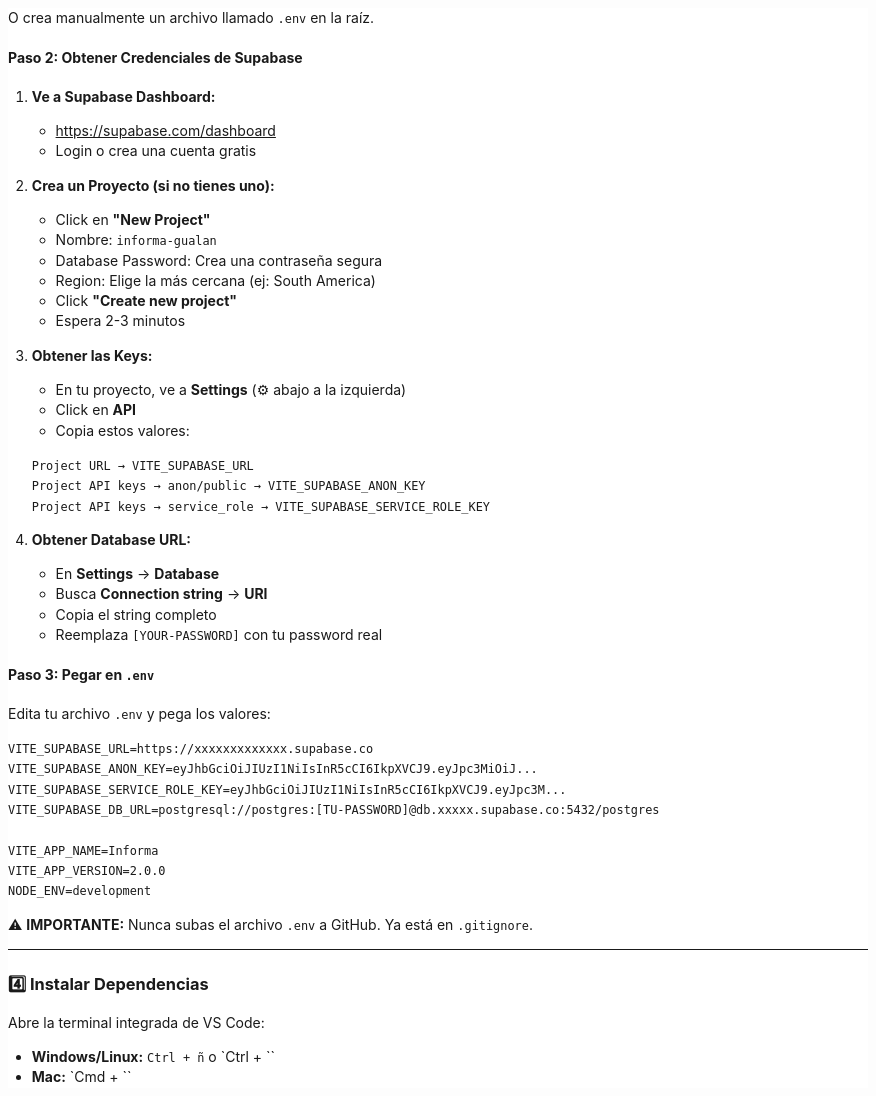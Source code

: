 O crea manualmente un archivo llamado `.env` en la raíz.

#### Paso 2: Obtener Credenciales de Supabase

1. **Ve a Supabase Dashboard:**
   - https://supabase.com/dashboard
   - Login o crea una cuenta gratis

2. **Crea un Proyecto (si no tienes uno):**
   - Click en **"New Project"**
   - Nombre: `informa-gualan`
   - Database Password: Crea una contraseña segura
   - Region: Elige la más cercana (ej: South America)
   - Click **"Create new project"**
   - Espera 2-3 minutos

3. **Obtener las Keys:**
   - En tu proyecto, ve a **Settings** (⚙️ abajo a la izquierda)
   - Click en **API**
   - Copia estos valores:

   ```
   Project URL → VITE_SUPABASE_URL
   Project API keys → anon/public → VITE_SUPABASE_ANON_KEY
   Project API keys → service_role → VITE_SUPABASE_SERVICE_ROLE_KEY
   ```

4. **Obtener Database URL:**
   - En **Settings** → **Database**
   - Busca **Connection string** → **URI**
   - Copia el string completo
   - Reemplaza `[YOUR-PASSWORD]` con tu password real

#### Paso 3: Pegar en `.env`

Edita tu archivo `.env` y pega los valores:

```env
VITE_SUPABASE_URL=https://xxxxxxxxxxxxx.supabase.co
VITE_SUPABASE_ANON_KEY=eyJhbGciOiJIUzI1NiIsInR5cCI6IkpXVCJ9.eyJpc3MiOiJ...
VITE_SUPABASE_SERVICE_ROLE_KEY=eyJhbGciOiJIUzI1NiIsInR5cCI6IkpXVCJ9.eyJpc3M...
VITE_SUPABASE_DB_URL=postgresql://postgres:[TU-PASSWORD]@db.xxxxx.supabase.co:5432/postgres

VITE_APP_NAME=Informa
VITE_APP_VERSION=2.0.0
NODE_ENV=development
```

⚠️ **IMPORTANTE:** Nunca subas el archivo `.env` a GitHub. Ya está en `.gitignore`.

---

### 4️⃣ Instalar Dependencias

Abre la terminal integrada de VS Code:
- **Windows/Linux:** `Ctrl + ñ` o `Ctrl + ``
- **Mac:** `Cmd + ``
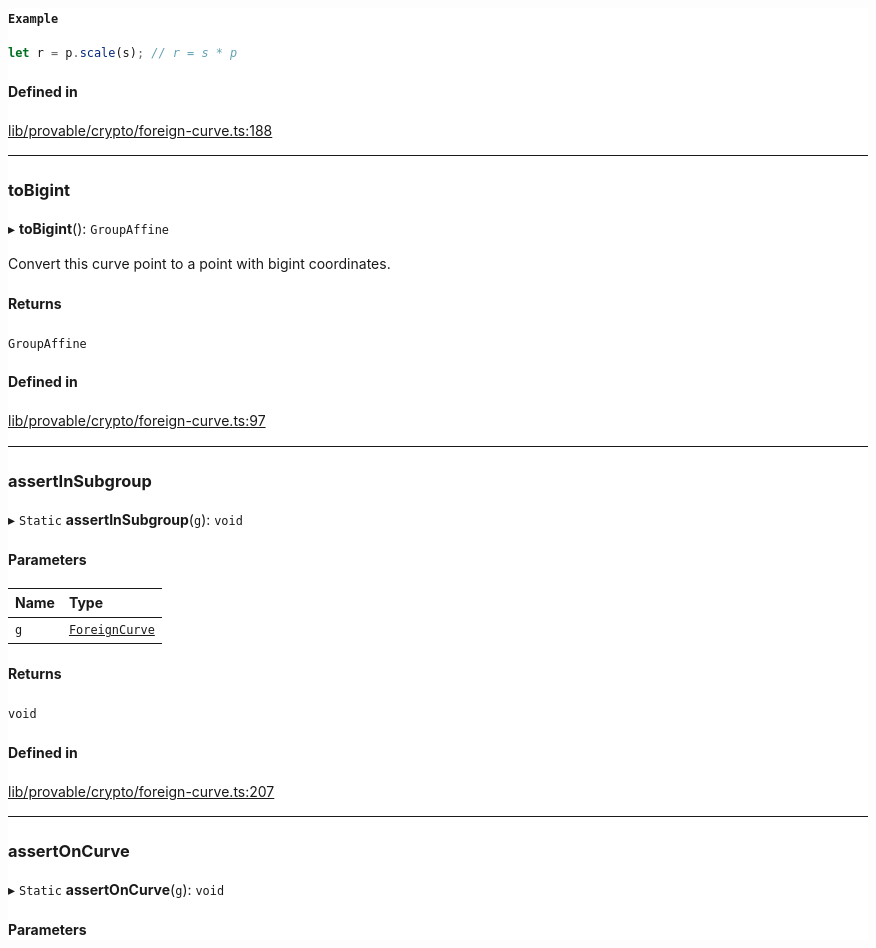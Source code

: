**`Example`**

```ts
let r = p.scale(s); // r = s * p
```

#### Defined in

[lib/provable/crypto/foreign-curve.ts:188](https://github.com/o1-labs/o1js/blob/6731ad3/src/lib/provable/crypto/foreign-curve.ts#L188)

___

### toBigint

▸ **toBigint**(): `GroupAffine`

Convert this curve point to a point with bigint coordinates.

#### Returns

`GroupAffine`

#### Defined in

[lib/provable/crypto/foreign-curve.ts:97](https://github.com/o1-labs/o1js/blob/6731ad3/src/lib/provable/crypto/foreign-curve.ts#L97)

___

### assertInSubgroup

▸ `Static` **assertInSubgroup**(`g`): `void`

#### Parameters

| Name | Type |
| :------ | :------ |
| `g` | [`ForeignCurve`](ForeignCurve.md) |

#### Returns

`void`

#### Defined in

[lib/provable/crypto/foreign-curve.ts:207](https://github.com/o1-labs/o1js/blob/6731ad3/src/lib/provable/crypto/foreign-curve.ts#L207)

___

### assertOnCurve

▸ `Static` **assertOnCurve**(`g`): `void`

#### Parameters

※

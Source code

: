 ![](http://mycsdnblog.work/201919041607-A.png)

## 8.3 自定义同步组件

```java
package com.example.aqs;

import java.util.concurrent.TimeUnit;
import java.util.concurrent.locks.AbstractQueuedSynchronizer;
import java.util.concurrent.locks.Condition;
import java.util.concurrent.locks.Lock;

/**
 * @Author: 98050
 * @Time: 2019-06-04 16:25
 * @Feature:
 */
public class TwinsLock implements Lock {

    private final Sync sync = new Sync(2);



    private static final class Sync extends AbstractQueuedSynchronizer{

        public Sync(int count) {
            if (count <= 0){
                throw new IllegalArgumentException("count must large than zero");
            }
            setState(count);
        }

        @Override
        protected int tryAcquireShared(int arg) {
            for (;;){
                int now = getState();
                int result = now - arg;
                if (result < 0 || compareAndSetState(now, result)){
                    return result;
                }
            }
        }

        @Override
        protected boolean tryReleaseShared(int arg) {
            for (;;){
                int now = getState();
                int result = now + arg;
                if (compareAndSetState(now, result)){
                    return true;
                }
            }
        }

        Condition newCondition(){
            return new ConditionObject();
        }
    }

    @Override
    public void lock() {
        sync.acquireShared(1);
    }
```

※

TASK DIRECTIONS: In the records above, how many lines contain the word "void"? Say only the number.

REPLY TO THE EXERCISE: 4